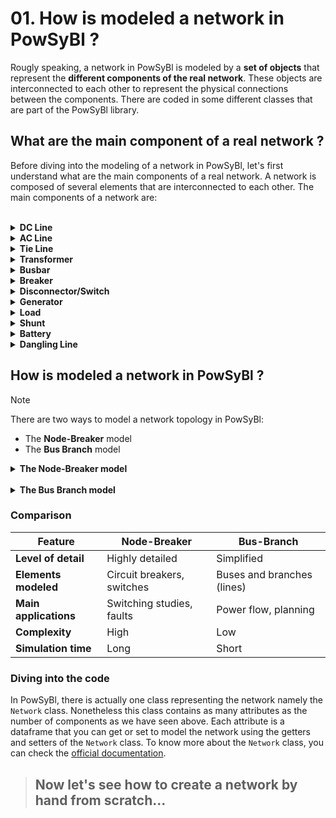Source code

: # 01. How is modeled a network in PowSyBl ?

Rougly speaking, a network in PowSyBl is modeled by a **set of objects** that represent the **different components of the real network**. These objects are interconnected to each other to represent the physical connections between the components. There are coded in some different classes that are part of the PowSyBl library.

## What are the main component of a real network ?

Before diving into the modeling of a network in PowSyBl, let's first understand what are the main components of a real network. A network is composed of several elements that are interconnected to each other. The main components of a network are:

<br>
<details>
<summary><b>DC Line</b></summary>
<br>

A DC line is a transmission line that carries direct current (**DC**) electricity at high voltage. Since the current war (end of the 19th century), the network is mainly composed of AC lines. However, DC lines are becoming more and more popular because they are more efficient for long-distance transmission (reducing the losses), connecting asynchronous grids or offshore wind farms to the main grid.

<br>
</details>


<details>
<summary><b>AC Line</b></summary>
<br>

An AC line is a transmission line that carries alternating current (**AC**) electricity at high voltage.

<br>
</details>

<details>
<summary><b>Tie Line</b></summary>
<br>

A tie line is a transmission line that connects two different areas of the network. It is used to exchange power between these two areas. In reality, a tie line can be an AC line or a DC line depending on the distance between the two areas. Nonetheless, in PowSyBl, a tie line is always represented as an AC line otherwise we would talk about a "**HVDC Line**" (**H**igh **V**oltage **D**irect **C**urrent **L**ine). Moreover, even if in real life, we mainly talk about a tie line to exchange electricity between two countries, in PowSyBl, a tie line can be used to exchange power between two bidding zones.

<br>
</details>

<details>
<summary><b>Transformer</b></summary>
<br>

A transformer is a **static electrical device** that transfers electrical energy between two or more circuits through electromagnetic induction. A varying current in **one coil of the transformer produces a varying magnetic flux**, which, in turn, induces a varying electromotive force across a second coil wound around the same core. This way, transformers are used to increase or decrease the voltage of an AC line.

<br>
</details>

<details>
<summary><b>Busbar</b></summary>
<br>

A busbar is a metallic strip or bar, typically housed inside switchgear, panel boards, and busway enclosures for local high current power distribution. In PowSyBl, a busbar is used to represent a connection point in the network where several components are connected to each other.

<br>
</details>

<details>
<summary><b>Breaker</b></summary>
<br>

A circuit breaker is an automatically operated electrical switch designed to protect an electrical circuit from damage caused by an overload or a short circuit. In PowSyBl, a breaker is used to represent a switch that can be opened or closed to connect or disconnect two components in the network. In real life, a breaker can be opened or closed both manually or automatically under load conditions.

<br>
</details>

<details>
<summary><b>Disconnector/Switch</b></summary>
<br>

A disconnector is an electrical switch that is used to isolate a part of the network. In PowSyBl, a disconnector is used to represent a switch that can be opened or closed to isolate a part of the network. The main difference between a breaker and a disconnector is that a disconnector is not designed to be opened or closed under load conditions since there would be a risk of creating an electric arc. Indeed, while a breaker is designed to interrupt significant currents and positioned upstream to protect a section of the network, a disconnector is positioned alongside the breaker and is used to isolate the section of the network that is protected by the braker (for maintenance purposes for example).

<br>
</details>

<details>
<summary><b>Generator</b></summary>
<br>

A generator is a device that converts mechanical energy into electrical energy. In PowSyBl, a generator is used to represent a power plant that produces electricity. A generator is connected to the network through a transformer and a breaker.

<br>
</details>

<details>
<summary><b>Load</b></summary>
<br>

A load is an electrical device that consumes electrical energy. In PowSyBl, a load is used to represent a consumer that consumes electricity. A load is connected to the network through a breaker. Please note that the difference between a load and a generator in pypowsybl is really related to the direction of the power flow. A generator produces electricity and injects it into the network while a load consumes electricity from the network.

<br>
</details>

<details>
<summary><b>Shunt</b></summary>
<br>

A shunt is a device that is used to regulate the voltage in the network. In PowSyBl, a shunt is used to represent a device that can be connected or disconnected to the network to regulate the voltage. A shunt is connected to the network through a breaker.

<br>
</details>

<details>
<summary><b>Battery</b></summary>
<br>

A battery is a device that stores electrical energy. In PowSyBl, a battery is used to represent a device that can store electricity. A battery is connected to the network through a transformer and a breaker.

<br>
</details>

<details>
<summary><b>Dangling Line</b></summary>
<br>

A dangling line is a line that **is not connected to any other component in the network**.This can be useful to represent a line that is not yet connected to the network or a line that has been disconnected from the network. It is quite common to use two dangling lines to represent a tie line since two **TSOs may manage differently the same tie line**.

<br>
</details>

## How is modeled a network in PowSyBl ?

> [!NOTE]
>There are two ways to model a network topology in PowSyBl:
>
>- The **Node-Breaker** model
>- The **Bus Branch** model

<details>
<summary><b>The Node-Breaker model</b></summary>

#### Detail level

The **Node-Breaker** model is the most common way to model a network, generally speaking. The node-breaker topology provides a **granular representation of the network**, including **every individual component** such as circuit **breakers**, **switches**, and **physical connectors**. Each node corresponds to a physical or electrical connection point.

#### Usage

This method is suitable for detailed studies such as network configuration analysis and simulating the impact of a specific component failure or opening/closing a breaker.

</details>
<br>
<details>
<summary><b>The Bus Branch model</b></summary>
<br>

#### Detail level

The **Bus Branch** model is an alternative way to model a network. The bus-branch topology is a **simplified abstraction**. Electrical substations are represented as "**buses**" and transmission lines or transformers as **branches** connecting these **buses**.

#### Usage

This approach is used for broader analyses such as **power flow studies**, **long-term planning** or **simplified short-circuit calculations**.

</details>

### Comparison

| **Feature**           | Node-Breaker                          | Bus-Branch                        |
|-------------------|---------------------------------------|-----------------------------------|
| **Level of detail**   | Highly detailed                       | Simplified                        |
| **Elements modeled**  | Circuit breakers, switches            | Buses and branches (lines)        |
| **Main applications** | Switching studies, faults             | Power flow, planning              |
| **Complexity**        | High                                  | Low                               |
| **Simulation time**   | Long                                  | Short                             |


### Diving into the code

In PowSyBl, there is actually one class representing the network namely the `Network` class. Nonetheless this class contains as many attributes as the number of components as we have seen above. Each attribute is a dataframe that you can get or set to model the network using the getters and setters of the `Network` class. To know more about the `Network` class, you can check the [official documentation](https://powsybl.readthedocs.io/projects/pypowsybl/en/stable/reference/network.html).


> ## Now let's see how to create a network by hand from scratch...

════════════════

Assignment: Excluding every picture, set down the listing exactly.

Reply to the exercise:
Source code

: # 01. How is modeled a network in PowSyBl ?

Rougly speaking, a network in PowSyBl is modeled by a **set of objects** that represent the **different components of the real network**. These objects are interconnected to each other to represent the physical connections between the components. There are coded in some different classes that are part of the PowSyBl library.

## What are the main component of a real network ?

Before diving into the modeling of a network in PowSyBl, let's first understand what are the main components of a real network. A network is composed of several elements that are interconnected to each other. The main components of a network are:

<br>
<details>
<summary><b>DC Line</b></summary>
<br>

A DC line is a transmission line that carries direct current (**DC**) electricity at high voltage. Since the current war (end of the 19th century), the network is mainly composed of AC lines. However, DC lines are becoming more and more popular because they are more efficient for long-distance transmission (reducing the losses), connecting asynchronous grids or offshore wind farms to the main grid.

<br>
</details>


<details>
<summary><b>AC Line</b></summary>
<br>

An AC line is a transmission line that carries alternating current (**AC**) electricity at high voltage.

<br>
</details>

<details>
<summary><b>Tie Line</b></summary>
<br>

A tie line is a transmission line that connects two different areas of the network. It is used to exchange power between these two areas. In reality, a tie line can be an AC line or a DC line depending on the distance between the two areas. Nonetheless, in PowSyBl, a tie line is always represented as an AC line otherwise we would talk about a "**HVDC Line**" (**H**igh **V**oltage **D**irect **C**urrent **L**ine). Moreover, even if in real life, we mainly talk about a tie line to exchange electricity between two countries, in PowSyBl, a tie line can be used to exchange power between two bidding zones.

<br>
</details>

<details>
<summary><b>Transformer</b></summary>
<br>

A transformer is a **static electrical device** that transfers electrical energy between two or more circuits through electromagnetic induction. A varying current in **one coil of the transformer produces a varying magnetic flux**, which, in turn, induces a varying electromotive force across a second coil wound around the same core. This way, transformers are used to increase or decrease the voltage of an AC line.

<br>
</details>

<details>
<summary><b>Busbar</b></summary>
<br>

A busbar is a metallic strip or bar, typically housed inside switchgear, panel boards, and busway enclosures for local high current power distribution. In PowSyBl, a busbar is used to represent a connection point in the network where several components are connected to each other.

<br>
</details>

<details>
<summary><b>Breaker</b></summary>
<br>

A circuit breaker is an automatically operated electrical switch designed to protect an electrical circuit from damage caused by an overload or a short circuit. In PowSyBl, a breaker is used to represent a switch that can be opened or closed to connect or disconnect two components in the network. In real life, a breaker can be opened or closed both manually or automatically under load conditions.

<br>
</details>

<details>
<summary><b>Disconnector/Switch</b></summary>
<br>

A disconnector is an electrical switch that is used to isolate a part of the network. In PowSyBl, a disconnector is used to represent a switch that can be opened or closed to isolate a part of the network. The main difference between a breaker and a disconnector is that a disconnector is not designed to be opened or closed under load conditions since there would be a risk of creating an electric arc. Indeed, while a breaker is designed to interrupt significant currents and positioned upstream to protect a section of the network, a disconnector is positioned alongside the breaker and is used to isolate the section of the network that is protected by the braker (for maintenance purposes for example).

<br>
</details>

<details>
<summary><b>Generator</b></summary>
<br>

A generator is a device that converts mechanical energy into electrical energy. In PowSyBl, a generator is used to represent a power plant that produces electricity. A generator is connected to the network through a transformer and a breaker.

<br>
</details>

<details>
<summary><b>Load</b></summary>
<br>

A load is an electrical device that consumes electrical energy. In PowSyBl, a load is used to represent a consumer that consumes electricity. A load is connected to the network through a breaker. Please note that the difference between a load and a generator in pypowsybl is really related to the direction of the power flow. A generator produces electricity and injects it into the network while a load consumes electricity from the network.

<br>
</details>

<details>
<summary><b>Shunt</b></summary>
<br>

A shunt is a device that is used to regulate the voltage in the network. In PowSyBl, a shunt is used to represent a device that can be connected or disconnected to the network to regulate the voltage. A shunt is connected to the network through a breaker.

<br>
</details>

<details>
<summary><b>Battery</b></summary>
<br>

A battery is a device that stores electrical energy. In PowSyBl, a battery is used to represent a device that can store electricity. A battery is connected to the network through a transformer and a breaker.

<br>
</details>

<details>
<summary><b>Dangling Line</b></summary>
<br>

A dangling line is a line that **is not connected to any other component in the network**.This can be useful to represent a line that is not yet connected to the network or a line that has been disconnected from the network. It is quite common to use two dangling lines to represent a tie line since two **TSOs may manage differently the same tie line**.

<br>
</details>

## How is modeled a network in PowSyBl ?

> [!NOTE]
>There are two ways to model a network topology in PowSyBl:
>
>- The **Node-Breaker** model
>- The **Bus Branch** model

<details>
<summary><b>The Node-Breaker model</b></summary>

#### Detail level

The **Node-Breaker** model is the most common way to model a network, generally speaking. The node-breaker topology provides a **granular representation of the network**, including **every individual component** such as circuit **breakers**, **switches**, and **physical connectors**. Each node corresponds to a physical or electrical connection point.

#### Usage

This method is suitable for detailed studies such as network configuration analysis and simulating the impact of a specific component failure or opening/closing a breaker.

</details>
<br>
<details>
<summary><b>The Bus Branch model</b></summary>
<br>

#### Detail level

The **Bus Branch** model is an alternative way to model a network. The bus-branch topology is a **simplified abstraction**. Electrical substations are represented as "**buses**" and transmission lines or transformers as **branches** connecting these **buses**.

#### Usage

This approach is used for broader analyses such as **power flow studies**, **long-term planning** or **simplified short-circuit calculations**.

</details>

### Comparison

| **Feature**           | Node-Breaker                          | Bus-Branch                        |
|-------------------|---------------------------------------|-----------------------------------|
| **Level of detail**   | Highly detailed                       | Simplified                        |
| **Elements modeled**  | Circuit breakers, switches            | Buses and branches (lines)        |
| **Main applications** | Switching studies, faults             | Power flow, planning              |
| **Complexity**        | High                                  | Low                               |
| **Simulation time**   | Long                                  | Short                             |


### Diving into the code

In PowSyBl, there is actually one class representing the network namely the `Network` class. Nonetheless this class contains as many attributes as the number of components as we have seen above. Each attribute is a dataframe that you can get or set to model the network using the getters and setters of the `Network` class. To know more about the `Network` class, you can check the [official documentation](https://powsybl.readthedocs.io/projects/pypowsybl/en/stable/reference/network.html).


> ## Now let's see how to create a network by hand from scratch...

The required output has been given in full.